Not helping: the fact that all four central characters are loathsome. Jonathan (Rob Lowe) is a skeevy doctor who sells prescriptions to recreational users. Ron (Jeremy Piven) is a thieving financier. Richard (Thomas Jane) is a teacher who’s resentful at not being a successful novelist. Tim (Christian McKay) is Señor Buzzkill, mourning a tragic loss from five years ago and forcing the others to remember the things they swore they’d do when they were 19.

These four reprobates assemble at a California beach house to drink as much alcohol and take as many drugs as is humanly possible, and to cavort with whatever college-age locals they can lure back to the place. Pellington, whose background is mostly in music videos, depicts the days-long revelry in a garish, nightmarish fashion, as if the party is at once the most fun you’ve ever had and the dirtiest you’ve ever felt. This is likely intentional, and kudos to Pellington and cinematographer Eric Schmidt for achieving it.

What’s unintentional, I suspect, is how painfully dull it is. We get scene after scene after scene of drinking, snorting, smoking, and swallowing, interspersed with scenes of various pairs of the four men having generic conversations about their lives. Hey, did you know we’re not the same people we were 25 years ago? Whoa, man. THAT IS DEEP.

Then, for some reason, there is Carla Gugino. She plays a local police officer who responds to some weirdness at the beach house. She even gets her own scene, with a female friend, in which they discuss the nature of men. One suspects the movie’s more profound themes were meant to be conveyed here; instead, the effect is laughable: What is Carla Gugino doing in this movie? Why is her character such a bad cop? Wasn’t there a better way to get these ideas across?

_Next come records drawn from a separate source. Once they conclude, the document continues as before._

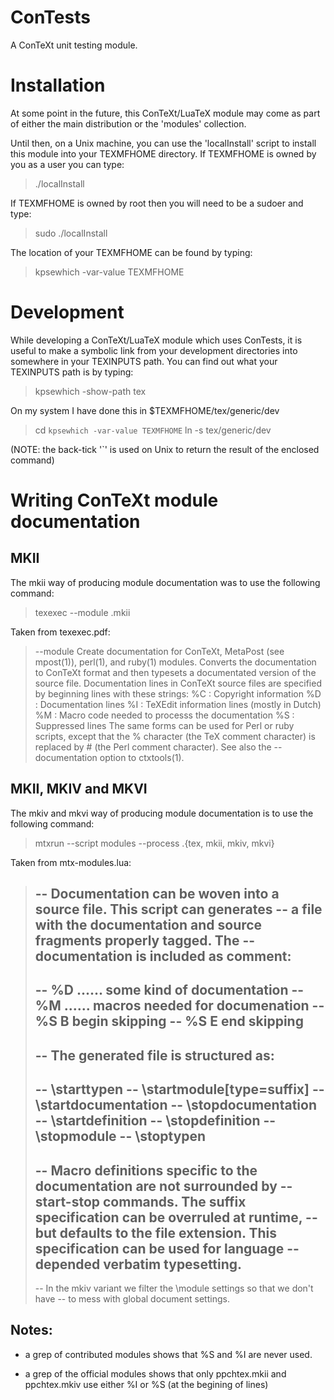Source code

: # ConTests

A ConTeXt unit testing module.

# Installation

At some point in the future, this ConTeXt/LuaTeX module may come as part of 
either the main distribution or the 'modules' collection. 

Until then, on a Unix machine, you can use the 'localInstall' script to 
install this module into your TEXMFHOME directory. If TEXMFHOME is owned by 
you as a user you can type: 

> ./localInstall

If TEXMFHOME is owned by root then you will need to be a sudoer and type:

> sudo ./localInstall

The location of your TEXMFHOME can be found by typing:

> kpsewhich -var-value TEXMFHOME

# Development

While developing a ConTeXt/LuaTeX module which uses ConTests, it is useful to 
make a symbolic link from your development directories into somewhere in your 
TEXINPUTS path. You can find out what your TEXINPUTS path is by typing:

> kpsewhich -show-path tex

On my system I have done this in $TEXMFHOME/tex/generic/dev

> cd `kpsewhich -var-value TEXMFHOME`
> ln -s <The full path to your development sources> tex/generic/dev

(NOTE: the back-tick '`' is used on Unix to return the result of the enclosed 
command) 

# Writing ConTeXt module documentation

## MKII 
The mkii way of producing module documentation was to use the following command:

> texexec --module <moduleFileName>.mkii

Taken from texexec.pdf:
> --module
> Create documentation for ConTeXt, MetaPost (see mpost(1)), perl(1), and ruby(1) modules.
> Converts the documentation to ConTeXt format and then typesets a documentated version of the
> source file.
> Documentation lines in ConTeXt source files are specified by beginning lines with these strings:
> %C : Copyright information
> %D : Documentation lines
> %I : TeXEdit information lines (mostly in Dutch)
> %M : Macro code needed to processs the documentation
> %S : Suppressed lines
> The same forms can be used for Perl or ruby scripts, except that the % character (the TeX comment
> character) is replaced by # (the Perl comment character).
> See also the --documentation option to ctxtools(1).

## MKII, MKIV and MKVI

The mkiv and mkvi way of producing module documentation is to use the 
following command: 

> mtxrun --script modules --process <moduleFileName>.{tex, mkii, mkiv, mkvi}

Taken from mtx-modules.lua:
> -- Documentation can be woven into a source file. This script can generates
> -- a file with the documentation and source fragments properly tagged. The
> -- documentation is included as comment:
> --
> -- %D ......  some kind of documentation
> -- %M ......  macros needed for documenation
> -- %S B       begin skipping
> -- %S E       end skipping
> --
> -- The generated file is structured as:
> --
> -- \starttypen
> -- \startmodule[type=suffix]
> -- \startdocumentation
> -- \stopdocumentation
> -- \startdefinition
> -- \stopdefinition
> -- \stopmodule
> -- \stoptypen
> --
> -- Macro definitions specific to the documentation are not surrounded by
> -- start-stop commands. The suffix specification can be overruled at runtime,
> -- but defaults to the file extension. This specification can be used for language
> -- depended verbatim typesetting.
> --
> -- In the mkiv variant we filter the \module settings so that we don't have
> -- to mess with global document settings.

## Notes:

* a grep of contributed modules shows that %S and %I are never used. 

* a grep of the official modules shows that only ppchtex.mkii and 
ppchtex.mkiv use either %I or %S (at the begining of lines) 


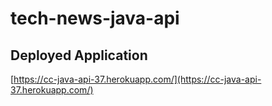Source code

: # tech-news-java-api

## Deployed Application
[https://cc-java-api-37.herokuapp.com/](https://cc-java-api-37.herokuapp.com/)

I was briefly intrigued by the meat of the movie’s plot, which emerges about halfway through and suggests chilling potential. (I won’t spoil it for you.) Unfortunately, like everything else, this is dragged out interminably, the four actors blithering and sobbing and screaming like first-year theater students while Pellington tries to establish suspense over a conclusion that a) we know is foregone and b) we don’t care about anyway.

Once it’s over, you can look at the entire story and see how it could be the basis for a compelling film. But that film would need to be about 30 minutes long, not 125, and it would need to have believable characters in whose fates we had some interest. “I Melt with You” is a tiresome, self-serious slog that needs to melt a whole hell of a lot faster.

D (2 hrs., 5 min.; R, pervasive harsh profanity, some nudity and sex, some violent images, a lot of drug use.)